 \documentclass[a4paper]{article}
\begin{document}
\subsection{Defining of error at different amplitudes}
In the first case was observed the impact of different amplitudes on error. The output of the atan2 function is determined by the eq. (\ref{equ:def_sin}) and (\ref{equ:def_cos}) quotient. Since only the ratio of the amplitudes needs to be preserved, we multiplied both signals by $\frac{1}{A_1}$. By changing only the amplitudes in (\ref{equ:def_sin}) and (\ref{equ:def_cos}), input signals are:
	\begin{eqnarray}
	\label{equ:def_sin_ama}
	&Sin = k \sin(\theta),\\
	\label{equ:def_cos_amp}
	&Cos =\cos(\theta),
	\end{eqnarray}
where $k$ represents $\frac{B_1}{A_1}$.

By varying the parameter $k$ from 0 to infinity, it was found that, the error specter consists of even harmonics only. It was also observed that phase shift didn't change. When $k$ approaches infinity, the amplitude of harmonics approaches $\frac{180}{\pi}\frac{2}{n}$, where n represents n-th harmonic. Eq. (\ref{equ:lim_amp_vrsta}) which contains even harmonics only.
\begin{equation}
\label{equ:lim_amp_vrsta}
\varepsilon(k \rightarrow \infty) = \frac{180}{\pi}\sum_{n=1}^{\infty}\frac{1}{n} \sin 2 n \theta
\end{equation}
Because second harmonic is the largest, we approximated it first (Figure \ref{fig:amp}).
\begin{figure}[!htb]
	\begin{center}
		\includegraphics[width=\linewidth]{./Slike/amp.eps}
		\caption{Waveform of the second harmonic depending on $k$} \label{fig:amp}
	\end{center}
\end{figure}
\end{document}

--

> _What to do_: Exact reproduction of the entire listing is required.

> _Response to the exercise_:
 \documentclass[a4paper]{article}
\begin{document}
\subsection{Defining of error at different amplitudes}
In the first case was observed the impact of different amplitudes on error. The output of the atan2 function is determined by the eq. (\ref{equ:def_sin}) and (\ref{equ:def_cos}) quotient. Since only the ratio of the amplitudes needs to be preserved, we multiplied both signals by $\frac{1}{A_1}$. By changing only the amplitudes in (\ref{equ:def_sin}) and (\ref{equ:def_cos}), input signals are:
	\begin{eqnarray}
	\label{equ:def_sin_ama}
	&Sin = k \sin(\theta),\\
	\label{equ:def_cos_amp}
	&Cos =\cos(\theta),
	\end{eqnarray}
where $k$ represents $\frac{B_1}{A_1}$.

By varying the parameter $k$ from 0 to infinity, it was found that, the error specter consists of even harmonics only. It was also observed that phase shift didn't change. When $k$ approaches infinity, the amplitude of harmonics approaches $\frac{180}{\pi}\frac{2}{n}$, where n represents n-th harmonic. Eq. (\ref{equ:lim_amp_vrsta}) which contains even harmonics only.
\begin{equation}
\label{equ:lim_amp_vrsta}
\varepsilon(k \rightarrow \infty) = \frac{180}{\pi}\sum_{n=1}^{\infty}\frac{1}{n} \sin 2 n \theta
\end{equation}
Because second harmonic is the largest, we approximated it first (Figure \ref{fig:amp}).
\begin{figure}[!htb]
	\begin{center}
		\includegraphics[width=\linewidth]{./Slike/amp.eps}
		\caption{Waveform of the second harmonic depending on $k$} \label{fig:amp}
	\end{center}
\end{figure}
\end{document}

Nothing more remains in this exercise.